# Can a Amano Shrimp live with a betta on a 5.5 gallon tank?



## manami

Hello all!

Sadly my ghost shrimp jumped out of the tank while I wasn't at home. 
I prefer to have cherry shrimps in my 5.5 tank, but at petco they either don't sell them or apparently they get sold out quickly by the time I go there. The employees told me once that they receive green shrimps many times, but by the time I go to petco they get sold out fast...

But I have seen another type of shrimp they call Japanese Shrimp, but apparently they are called Amano Shrimp...if I'm not mistaking.

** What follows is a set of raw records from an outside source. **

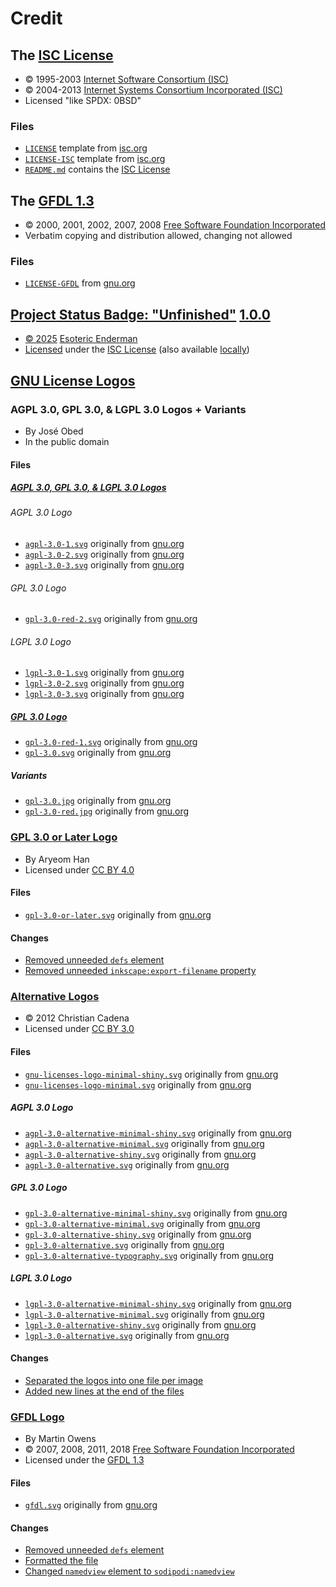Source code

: # Credit

## The [ISC License][isc-license]

* © 1995-2003 [Internet Software Consortium (ISC)][isc-license-author]
* © 2004-2013 [Internet Systems Consortium Incorporated (ISC)][isc-license-author]
* Licensed "like SPDX: 0BSD"

### Files

* [`LICENSE`][isc-license-local] template from [isc.org][isc-license]
* [`LICENSE-ISC`][isc-license-local-copy] template from [isc.org][isc-license]
* [`README.md`][isc-license-readme] contains the [ISC License][isc-license]

## The [GFDL 1.3][gfdl]

* © 2000, 2001, 2002, 2007, 2008 [Free Software Foundation Incorporated][gfdl-author]
* Verbatim copying and distribution allowed, changing not allowed

### Files

* [`LICENSE-GFDL`][gfdl-local] from [gnu.org][gfdl-remote]

## [Project Status Badge: "Unfinished"][status-badge] [1.0.0][status-badge-1.0.0]

* [© 2025][status-badge-copyright] [Esoteric Enderman][status-badge-author]
* [Licensed][status-badge-license-statement] under the [ISC License][status-badge-license] (also available [locally][isc-license-local-copy])

## [GNU License Logos][gnu-license-logos]

### AGPL 3.0, GPL 3.0, & LGPL 3.0 Logos + Variants

* By José Obed
* In the public domain

#### Files

##### [AGPL 3.0, GPL 3.0, & LGPL 3.0 Logos][gnu-license-logos-agpl-3.0-gpl-3.0-lgpl-3.0]

###### AGPL 3.0 Logo

* [`agpl-3.0-1.svg`][gnu-license-logos-agpl-3.0-local-1] originally from [gnu.org][gnu-license-logos-agpl-3.0-gpl-3.0-lgpl-3.0-remote]
* [`agpl-3.0-2.svg`][gnu-license-logos-agpl-3.0-local-2] originally from [gnu.org][gnu-license-logos-agpl-3.0-gpl-3.0-lgpl-3.0-remote]
* [`agpl-3.0-3.svg`][gnu-license-logos-agpl-3.0-local-3] originally from [gnu.org][gnu-license-logos-agpl-3.0-gpl-3.0-lgpl-3.0-remote]

###### GPL 3.0 Logo

* [`gpl-3.0-red-2.svg`][gnu-license-logos-gpl-3.0-local-red-2] originally from [gnu.org][gnu-license-logos-agpl-3.0-gpl-3.0-lgpl-3.0-remote]

###### LGPL 3.0 Logo

* [`lgpl-3.0-1.svg`][gnu-license-logos-lgpl-3.0-local-1] originally from [gnu.org][gnu-license-logos-agpl-3.0-gpl-3.0-lgpl-3.0-remote]
* [`lgpl-3.0-2.svg`][gnu-license-logos-lgpl-3.0-local-2] originally from [gnu.org][gnu-license-logos-agpl-3.0-gpl-3.0-lgpl-3.0-remote]
* [`lgpl-3.0-3.svg`][gnu-license-logos-lgpl-3.0-local-3] originally from [gnu.org][gnu-license-logos-agpl-3.0-gpl-3.0-lgpl-3.0-remote]

##### [GPL 3.0 Logo][gnu-license-logos-gpl-3.0]

* [`gpl-3.0-red-1.svg`][gnu-license-logos-gpl-3.0-local-red-1] originally from [gnu.org][gnu-license-logos-gpl-3.0-remote]
* [`gpl-3.0.svg`][gnu-license-logos-gpl-3.0-local] originally from [gnu.org][gnu-license-logos-gpl-3.0-remote]

##### Variants

* [`gpl-3.0.jpg`][gnu-license-logos-gpl-3.0-alternative-local] originally from [gnu.org][gnu-license-logos-gpl-3.0-alternative-remote]
* [`gpl-3.0-red.jpg`][gnu-license-logos-gpl-3.0-red-alternative-local] originally from [gnu.org][gnu-license-logos-gpl-3.0-red-alternative-remote]

### [GPL 3.0 or Later Logo][gnu-license-logos-gpl-3.0-or-later]

* By Aryeom Han
* Licensed under [CC BY 4.0][gnu-license-logos-gpl-3.0-or-later-license]

#### Files

* [`gpl-3.0-or-later.svg`][gnu-license-logos-gpl-3.0-or-later-local] originally from [gnu.org][gnu-license-logos-gpl-3.0-or-later-remote]

#### Changes

* [Removed unneeded `defs` element](https://gitlab.com/esoterictemplates/assets/images/license-images/-/commit/26b7f19f2ce5fe9bce80b2ea122ac6c37bf5ad84 "View commit")
* [Removed unneeded `inkscape:export-filename` property](https://gitlab.com/esoterictemplates/assets/images/license-images/-/commit/c736704fd0b44d6cdfd5886caeeefb8548799da5 "View commit")

### [Alternative Logos][gnu-license-logos-alternative-logos]

* © 2012 Christian Cadena
* Licensed under [CC BY 3.0][gnu-license-logos-alternative-logos-license]

#### Files

* [`gnu-licenses-logo-minimal-shiny.svg`][gnu-license-logos-licenses-minimal-shiny-local] originally from [gnu.org][gnu-license-logos-alternative-logos-remote]
* [`gnu-licenses-logo-minimal.svg`][gnu-license-logos-licenses-minimal-local] originally from [gnu.org][gnu-license-logos-alternative-logos-remote]

##### AGPL 3.0 Logo

* [`agpl-3.0-alternative-minimal-shiny.svg`][gnu-license-logos-agpl-3.0-alternative-minimal-shiny-local] originally from [gnu.org][gnu-license-logos-alternative-logos-remote]
* [`agpl-3.0-alternative-minimal.svg`][gnu-license-logos-agpl-3.0-alternative-minimal-local] originally from [gnu.org][gnu-license-logos-alternative-logos-remote]
* [`agpl-3.0-alternative-shiny.svg`][gnu-license-logos-agpl-3.0-alternative-shiny-local] originally from [gnu.org][gnu-license-logos-alternative-logos-remote]
* [`agpl-3.0-alternative.svg`][gnu-license-logos-agpl-3.0-alternative-default-local] originally from [gnu.org][gnu-license-logos-alternative-logos-remote]

##### GPL 3.0 Logo

* [`gpl-3.0-alternative-minimal-shiny.svg`][gnu-license-logos-gpl-3.0-alternative-minimal-shiny-local] originally from [gnu.org][gnu-license-logos-alternative-logos-remote]
* [`gpl-3.0-alternative-minimal.svg`][gnu-license-logos-gpl-3.0-alternative-minimal-local] originally from [gnu.org][gnu-license-logos-alternative-logos-remote]
* [`gpl-3.0-alternative-shiny.svg`][gnu-license-logos-gpl-3.0-alternative-shiny-local] originally from [gnu.org][gnu-license-logos-alternative-logos-remote]
* [`gpl-3.0-alternative.svg`][gnu-license-logos-gpl-3.0-alternative-default-local] originally from [gnu.org][gnu-license-logos-alternative-logos-remote]
* [`gpl-3.0-alternative-typography.svg`][gnu-license-logos-gpl-3.0-alternative-typography-local] originally from [gnu.org][gnu-license-logos-alternative-logos-remote]

##### LGPL 3.0 Logo

* [`lgpl-3.0-alternative-minimal-shiny.svg`][gnu-license-logos-lgpl-3.0-alternative-minimal-shiny-local] originally from [gnu.org][gnu-license-logos-alternative-logos-remote]
* [`lgpl-3.0-alternative-minimal.svg`][gnu-license-logos-lgpl-3.0-alternative-minimal-local] originally from [gnu.org][gnu-license-logos-alternative-logos-remote]
* [`lgpl-3.0-alternative-shiny.svg`][gnu-license-logos-lgpl-3.0-alternative-shiny-local] originally from [gnu.org][gnu-license-logos-alternative-logos-remote]
* [`lgpl-3.0-alternative.svg`][gnu-license-logos-lgpl-3.0-alternative-default-local] originally from [gnu.org][gnu-license-logos-alternative-logos-remote]

#### Changes

* [Separated the logos into one file per image](https://gitlab.com/esoterictemplates/assets/images/license-images/-/commit/9a4891bf1c0e4618299631d4d9b820c89500e256 "View commit")
* [Added new lines at the end of the files](https://gitlab.com/esoterictemplates/assets/images/license-images/-/commit/7fdd622f361ce531804f00f86741231f4ce7428f "View commit")

### [GFDL Logo][gnu-license-logos-gfdl-logo]

* By Martin Owens
* © 2007, 2008, 2011, 2018 [Free Software Foundation Incorporated][gnu-license-logos-gfdl-logo-copyright-owner]
* Licensed under the [GFDL 1.3][gnu-license-logos-gfdl-logo-license]

#### Files

* [`gfdl.svg`][gnu-license-logos-gfdl-local] originally from [gnu.org][gnu-license-logos-gfdl-remote]

#### Changes

* [Removed unneeded `defs` element](https://gitlab.com/esoterictemplates/assets/images/license-images/-/commit/26b7f19f2ce5fe9bce80b2ea122ac6c37bf5ad84 "View commit")
* [Formatted the file](https://gitlab.com/esoterictemplates/assets/images/license-images/-/commit/66bfbc6622d98e4954d8a2c210b9f4e2ab12f5c4 "View commit")
* [Changed `namedview` element to `sodipodi:namedview`](https://gitlab.com/esoterictemplates/assets/images/license-images/-/commit/1d36d081fd2a7a8a8bf3ab17384c635a845f4970 "View commit")

[isc-license]: https://www.isc.org/licenses/ (The ISC License)

[isc-license-local]: ../LICENSE (This project's license)
[isc-license-readme]: ../README.md#license-badges-1 (The ISC License in the README.md file)

[isc-license-author]: https://www.isc.org/ (The Internet Systems Consortium)


[gfdl]: https://www.gnu.org/licenses/fdl-1.3.en.html (The GFDL 1.3)
[gfdl-author]: https://www.fsf.org/ (The Free Software Foundation)

[gfdl-local]: ../LICENSE-GFDL (The license of the GFDL logo)
[gfdl-remote]: https://www.gnu.org/licenses/fdl-1.3.txt (The source of the license of the GFDL logo)


[status-badge]: https://gitlab.com/esoterictemplates/assets/images/symbols/project-status-badges/-/blob/main/assets/images/badges/unfinished.svg?ref_type=heads (The "unfinished" project status badge)
[status-badge-1.0.0]: https://gitlab.com/esoterictemplates/assets/images/symbols/project-status-badges/-/blob/unfinished-1.0.0/assets/images/badges/unfinished.svg (The "unfinished" project status badge 1.0.0)

[status-badge-copyright]: https://gitlab.com/esoterictemplates/assets/images/symbols/project-status-badges/-/blob/unfinished-1.0.0/assets/images/badges/unfinished.svg?plain=1#L119 (The copyright notice of the "unfinished" project status badge)
[status-badge-author]: https://enderman.dev (Esoteric Enderman)

[status-badge-license-statement]: https://gitlab.com/esoterictemplates/assets/images/symbols/project-status-badges/-/blob/unfinished-1.0.0/assets/images/badges/unfinished.svg?plain=1#L116-124 (The license statement of the "unfinished" project status badge)
[status-badge-license]: https://gitlab.com/esoterictemplates/assets/images/symbols/project-status-badges/-/blob/unfinished-1.0.0/assets/images/badges/unfinished.svg?plain=1#L117-123 (The license of the "unfinished" project status badge)


[gnu-license-logos]: https://www.gnu.org/graphics/license-logos.html (GNU License Logos)

[gnu-license-logos-agpl-3.0-local-1]: ../assets/images/license/logos/gnu/agpl/3.0/agpl-3.0-1.svg (The AGPL 3.0 logo)
[gnu-license-logos-agpl-3.0-local-2]: ../assets/images/license/logos/gnu/agpl/3.0/agpl-3.0-2.svg (The AGPL 3.0 logo)
[gnu-license-logos-agpl-3.0-local-3]: ../assets/images/license/logos/gnu/agpl/3.0/agpl-3.0-3.svg (The AGPL 3.0 logo)

[gnu-license-logos-lgpl-3.0-local-1]: ../assets/images/license/logos/gnu/lgpl/3.0/lgpl-3.0-1.svg (The LGPL 3.0 logo)
[gnu-license-logos-lgpl-3.0-local-2]: ../assets/images/license/logos/gnu/lgpl/3.0/lgpl-3.0-2.svg (The LGPL 3.0 logo)
[gnu-license-logos-lgpl-3.0-local-3]: ../assets/images/license/logos/gnu/lgpl/3.0/lgpl-3.0-3.svg (The LGPL 3.0 logo)

[gnu-license-logos-gpl-3.0]: https://www.gnu.org/graphics/gpl-v3-logo.svg (The GPL 3.0 logo)

[gnu-license-logos-gpl-3.0-local]: ../assets/images/license/logos/gnu/gpl/3.0/gpl-3.0.svg (The GPL 3.0 logo)
[gnu-license-logos-gpl-3.0-local-red-1]: ../assets/images/license/logos/gnu/gpl/3.0/gpl-3.0-red-1.svg (The red GPL 3.0 logo)
[gnu-license-logos-gpl-3.0-local-red-2]: ../assets/images/license/logos/gnu/gpl/3.0/gpl-3.0-red-2.svg (The red GPL 3.0 logo)
[gnu-license-logos-gpl-3.0-remote]: https://www.gnu.org/graphics/gpl-v3-logo.svg (The source of the GPL 3.0 logo)

[gnu-license-logos-agpl-3.0-gpl-3.0-lgpl-3.0]: https://www.gnu.org/graphics/lgpl-agpl-v3-logos.svg (The AGPL 3.0, GPL 3.0, & LGPL 3.0 logos)

[gnu-license-logos-agpl-3.0-gpl-3.0-lgpl-3.0-remote]: https://www.gnu.org/graphics/lgpl-agpl-v3-logos.svg (The source of the AGPL 3.0, GPL 3.0, & LGPL 3.0 logos)

[gnu-license-logos-gpl-3.0-alternative-local]: ../assets/images/license/logos/gnu/gpl/3.0/gpl-3.0.jpg (The GPL 3.0 logo variant)
[gnu-license-logos-gpl-3.0-alternative-remote]: https://www.gnu.org/graphics/gplv3-rounded-grey-180x60.jpg (The source of the GPL 3.0 logo variant)
[gnu-license-logos-gpl-3.0-red-alternative-local]: ../assets/images/license/logos/gnu/gpl/3.0/gpl-3.0-red.jpg (The red GPL 3.0 logo variant)
[gnu-license-logos-gpl-3.0-red-alternative-remote]: https://www.gnu.org/graphics/gplv3-rounded-red-180x60.jpg (The source of the red GPL 3.0 logo variant)

[gnu-license-logos-gpl-3.0-or-later]: https://www.gnu.org/graphics/gplv3-or-later.svg (The GPL 3.0 or later logo)

[gnu-license-logos-gpl-3.0-or-later-license]: https://creativecommons.org/licenses/by/4.0/ (CC BY 4.0)

[gnu-license-logos-gpl-3.0-or-later-local]: ../assets/images/license/logos/gnu/gpl/3.0/gpl-3.0-or-later.svg (The GPL 3.0 or later logo)
[gnu-license-logos-gpl-3.0-or-later-remote]: https://www.gnu.org/graphics/gplv3-or-later.svg (The source of the GPL 3.0 or later logo)

[gnu-license-logos-alternative-logos]: https://www.gnu.org/graphics/license-logos-by-christian-candena-cc-by.svg (The alternative license logos)
[gnu-license-logos-alternative-logos-license]: https://creativecommons.org/licenses/by/3.0/ (CC BY 3.0)

[gnu-license-logos-alternative-logos-remote]: https://www.gnu.org/graphics/license-logos-by-christian-candena-cc-by.svg (The source of the alternative license logos)

[gnu-license-logos-licenses-minimal-shiny-local]: ../assets/images/license/logos/gnu/gnu-licenses-logo-minimal-shiny.svg (The minimal & shiny alternative GNU licenses logo)
[gnu-license-logos-licenses-minimal-local]: ../assets/images/license/logos/gnu/gnu-licenses-logo-minimal.svg (The minimal alternative GNU licenses logo)

[gnu-license-logos-agpl-3.0-alternative-minimal-shiny-local]: ../assets/images/license/logos/gnu/agpl/3.0/agpl-3.0-alternative-minimal-shiny.svg (The minimal & shiny alternative AGPL 3.0 logo)
[gnu-license-logos-agpl-3.0-alternative-minimal-local]: ../assets/images/license/logos/gnu/agpl/3.0/agpl-3.0-alternative-minimal.svg (The minimal alternative AGPL 3.0 logo)
[gnu-license-logos-agpl-3.0-alternative-shiny-local]: ../assets/images/license/logos/gnu/agpl/3.0/agpl-3.0-alternative-shiny.svg (The shiny alternative AGPL 3.0 logo)
[gnu-license-logos-agpl-3.0-alternative-default-local]: ../assets/images/license/logos/gnu/agpl/3.0/agpl-3.0-alternative.svg (The alternative AGPL 3.0 logo)

[gnu-license-logos-gpl-3.0-alternative-minimal-shiny-local]: ../assets/images/license/logos/gnu/gpl/3.0/gpl-3.0-alternative-minimal-shiny.svg (The minimal & shiny alternative GPL 3.0 logo)
[gnu-license-logos-gpl-3.0-alternative-minimal-local]: ../assets/images/license/logos/gnu/gpl/3.0/gpl-3.0-alternative-minimal.svg (The minimal alternative GPL 3.0 logo)
[gnu-license-logos-gpl-3.0-alternative-shiny-local]: ../assets/images/license/logos/gnu/gpl/3.0/gpl-3.0-alternative-shiny.svg (The shiny alternative GPL 3.0 logo)
[gnu-license-logos-gpl-3.0-alternative-default-local]: ../assets/images/license/logos/gnu/gpl/3.0/gpl-3.0-alternative.svg (The alternative GPL 3.0 logo)

[gnu-license-logos-gpl-3.0-alternative-typography-local]: ../assets/images/license/logos/gnu/gpl/3.0/gpl-3.0-alternative-typography.svg (The alternative GPL 3.0 typography)

[gnu-license-logos-lgpl-3.0-alternative-minimal-shiny-local]: ../assets/images/license/logos/gnu/lgpl/3.0/lgpl-3.0-alternative-minimal-shiny.svg (The minimal & shiny alternative LGPL 3.0 logo)
[gnu-license-logos-lgpl-3.0-alternative-minimal-local]: ../assets/images/license/logos/gnu/lgpl/3.0/lgpl-3.0-alternative-minimal.svg (The minimal alternative LGPL 3.0 logo)
[gnu-license-logos-lgpl-3.0-alternative-shiny-local]: ../assets/images/license/logos/gnu/lgpl/3.0/lgpl-3.0-alternative-shiny.svg (The shiny alternative LGPL 3.0 logo)
[gnu-license-logos-lgpl-3.0-alternative-default-local]: ../assets/images/license/logos/gnu/lgpl/3.0/lgpl-3.0-alternative.svg (The alternative LGPL 3.0 logo)

[gnu-license-logos-gfdl-logo]: https://www.gnu.org/graphics/gfdl-logo.svg (The GFDL logo)
[gnu-license-logos-gfdl-logo-copyright-owner]: https://www.fsf.org/ (The Free Software Foundation)
[gnu-license-logos-gfdl-logo-license]: https://www.gnu.org/licenses/fdl-1.3.html (The license of the GFDL logo)

[gnu-license-logos-gfdl-local]: ../assets/images/license/logos/gnu/gfdl.svg (The GFDL logo)
[gnu-license-logos-gfdl-remote]: https://www.gnu.org/graphics/gfdl-logo.svg (The source of the GFDL logo)


[isc-license-local-copy]: ../docs/assets/text/licenses/LICENSE-ISC (The local copy of the ISC License)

So my question is, can they live with a betta on a 5.5 gallon tank? The reason i'm asking is because they look so big that i'm worried they'll hurt my betta. Are they friendly? Can I have more than one? I have my betta and a nerite snail living in the tank.

Please and Thanks!


----------



## CrazedHoosier

From what I've read, they're very similar to Ghost Shrimp, but are opaque instead of translucent. Ghosts and Amanos get around 2 inches max, but ghosts usually stay a little smaller. I've never had Amano shrimp, but they seem to have pretty much the same needs and temperament that a Ghost does (from what I've read). Maybe someone who's owned one before will check out this thread, and tell you more in depth differences between them.


----------



## manami

They are definitely bigger than ghost shrimps. I just dont know if they are good with a betta on a small tank. And how many amano shrimps I can have in there. If by any chance I decide to buy the cherry shrimps online, what's the most recommended and safest website where I can get them? I've tried Amazon, but sometimes they don't ship in my address all the time...


----------



## taquitos

Personally I would not put anything else in a 5 gallon with a betta.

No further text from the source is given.